A high-profile campaign to save the Brutalist Robin Hood Gardens housing estate in London has been revived.

Heritage organisation the Twentieth Century Society has filed a new report calling for the preservation of the Alison and Peter Smithson-designed estate, which is heralded by many as one of the UK’s most important examples of Brutalist architecture.

The complex is currently scheduled for demolition as part of a huge housing project led by development company Swan and supported by the local council Tower Hamlets.

Robin Hood Gardens by Alison and Peter Smithson

The UK government granted Robin Hood Gardens a five-year immunity from heritage listing in 2009 – meaning that the council were able to approve demolition despite a preservation campaign backed by hundreds of architects, including Richard Rogers, Zaha Hadid, Robert Venturi and Toyo Ito.

Now that five-year period has expired, the society has submitted a new report, claiming the decision not to protect the estate with a formal heritage listing the first time around was ill-judged.

It reads: “We believe that none of the reasons given for not listing Robin Hood Gardens is convincing or properly evidenced according to listing criteria, and that the previous decisions not to list were unsound.”

“It is therefore desirable in the interest of maintaining a consistent standard of assessment to reassess the building afresh and incorporate the new evidence.”

Robin Hood Gardens was completed in 1972 in Poplar, east London, by the Smithsons, who had already established themselves as two of the key protagonists of the so-called New Brutalism. Based on the concept of “streets in the sky”, the estate comprises two concrete slab blocks arranged around a garden made of up raised mounds.

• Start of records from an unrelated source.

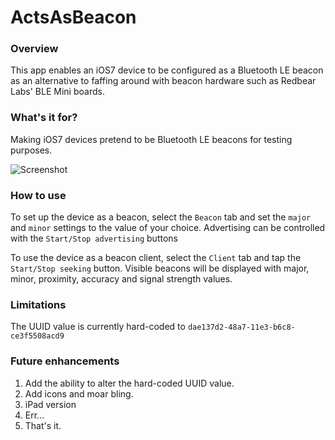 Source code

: ActsAsBeacon
============

### Overview

This app enables an iOS7 device to be configured as a Bluetooth LE beacon as an alternative to faffing around with beacon hardware such as Redbear Labs' BLE Mini boards.

### What's it for?

Making iOS7 devices pretend to be Bluetooth LE beacons for testing purposes.

![Screenshot](https://raw.github.com/timd/ActsAsBeacon/master/screenshot.png)

### How to use

To set up the device as a beacon, select the `Beacon` tab and set the `major` and `minor` settings to the value of your choice.  Advertising can be controlled with the `Start/Stop advertising` buttons

To use the device as a beacon client, select the `Client` tab and tap the `Start/Stop seeking` button.
Visible beacons will be displayed with major, minor, proximity, accuracy and signal strength values.

### Limitations

The UUID value is currently hard-coded to `dae137d2-48a7-11e3-b6c8-ce3f5508acd9`

### Future enhancements

1. Add the ability to alter the hard-coded UUID value.
1. Add icons and moar bling.
1. iPad version
1. Err...
1. That's it.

Robin Hood Gardens by Alison and Peter Smithson

The 213-apartment complex was first threatened with demolition in 2008 when Tower Hamlets council revealed plans for a wider redevelopment of the area beside the Blackwall Tunnel – a major road that connects north and south London.

The campaign to save the buildings, backed by British architecture magazine BD, did not receive support from the government-run English Heritage and an immunity from listing was granted by then UK Culture secretary Andy Burnham.

Tower Hamlets Council has now applied to renew the certificate of immunity, prompting the Twentieth Century Society to respond.

The report accuses English Heritage of “a fundamental misunderstanding of the aesthetic intention of the project”, with references to the characteristics concrete structure and the success of the open-air “street decks”.

Robin Hood Gardens by Alison and Peter Smithson

It also states that the global reputation of the Smithsons has grown significantly in the past five years, and challenges claims by English Heritage that the building has suffered from decay.

“It is acknowledged that Robin Hood Gardens has produced divided opinions,” it reads. “If these are examined, it will be found that the adverse opinions may not be well informed in respect of the architectural significance, or the performance of the building in use, but based on prejudice against social housing as a type, against modern architecture, or against the idea of the architect as intellectual.”

A spokesperson for English Heritage confirmed the report has been received, following the application from Tower Hamlets Council, but that no action has yet been taken.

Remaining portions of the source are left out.